Synthesis and Characterization of the Electronic and Electrochemical Properties of Thienylenevinylene Oligomers with Multinanometer Dimensions

Soluble thienylenevinylene oligomers based on 3,4-dihexylthiophene with chain length approaching 100 Å (16-mer) have been synthesized. Optical data obtained in solution and on solution-processed thin films show that chain extension produces a narrowing of the HOMO−LUMO gap (ΔE) and band gap (Eg) which reach values significantly smaller than that of the parent polymer. Plots of ΔE and Eg vs the reciprocal number of carbons in the chain (1/Cn) reveal a deviation from linearity beyond the 10−12-mer suggesting a limit of convergence around the 20−22-mer.
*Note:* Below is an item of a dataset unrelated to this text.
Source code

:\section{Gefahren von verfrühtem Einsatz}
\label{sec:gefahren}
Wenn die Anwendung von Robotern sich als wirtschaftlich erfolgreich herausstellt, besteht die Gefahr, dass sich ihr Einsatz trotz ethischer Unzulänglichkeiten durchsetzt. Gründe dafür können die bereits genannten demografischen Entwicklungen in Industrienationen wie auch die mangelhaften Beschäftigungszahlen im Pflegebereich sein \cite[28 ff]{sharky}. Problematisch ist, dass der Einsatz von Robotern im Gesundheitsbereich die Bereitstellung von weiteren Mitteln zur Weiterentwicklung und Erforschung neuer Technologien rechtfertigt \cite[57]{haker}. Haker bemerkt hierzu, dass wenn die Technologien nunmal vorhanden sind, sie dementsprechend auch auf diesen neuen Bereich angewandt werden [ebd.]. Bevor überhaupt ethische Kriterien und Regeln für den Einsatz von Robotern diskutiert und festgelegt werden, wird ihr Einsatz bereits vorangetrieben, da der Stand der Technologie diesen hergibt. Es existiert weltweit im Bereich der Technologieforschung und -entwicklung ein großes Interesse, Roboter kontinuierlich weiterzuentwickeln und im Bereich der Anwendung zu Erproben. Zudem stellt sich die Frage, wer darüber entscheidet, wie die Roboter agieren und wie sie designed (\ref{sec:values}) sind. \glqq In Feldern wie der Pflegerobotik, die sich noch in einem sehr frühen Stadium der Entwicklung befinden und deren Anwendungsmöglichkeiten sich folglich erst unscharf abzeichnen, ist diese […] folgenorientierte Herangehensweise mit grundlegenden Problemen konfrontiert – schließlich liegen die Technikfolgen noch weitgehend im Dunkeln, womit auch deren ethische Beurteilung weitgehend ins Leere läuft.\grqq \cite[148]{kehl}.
Cyclic voltammetry shows that chain lengthening induces a negative shift of the first redox potential, an increase of the number of accessible redox states, and a decrease of the Coulombic repulsion in multicationic species. Thus, the 16-mer can be charged up to the hexacationic state within a 0.60-V potential window. A plot of the potential of the various redox steps vs 1/Cn suggests full coalescence into a single-step process for the 20−22-mer. A single process is indeed observed for solution cast films of 16-mer, and the respective contributions of the intra- and intermolecular mechanisms in the recombination process are discussed.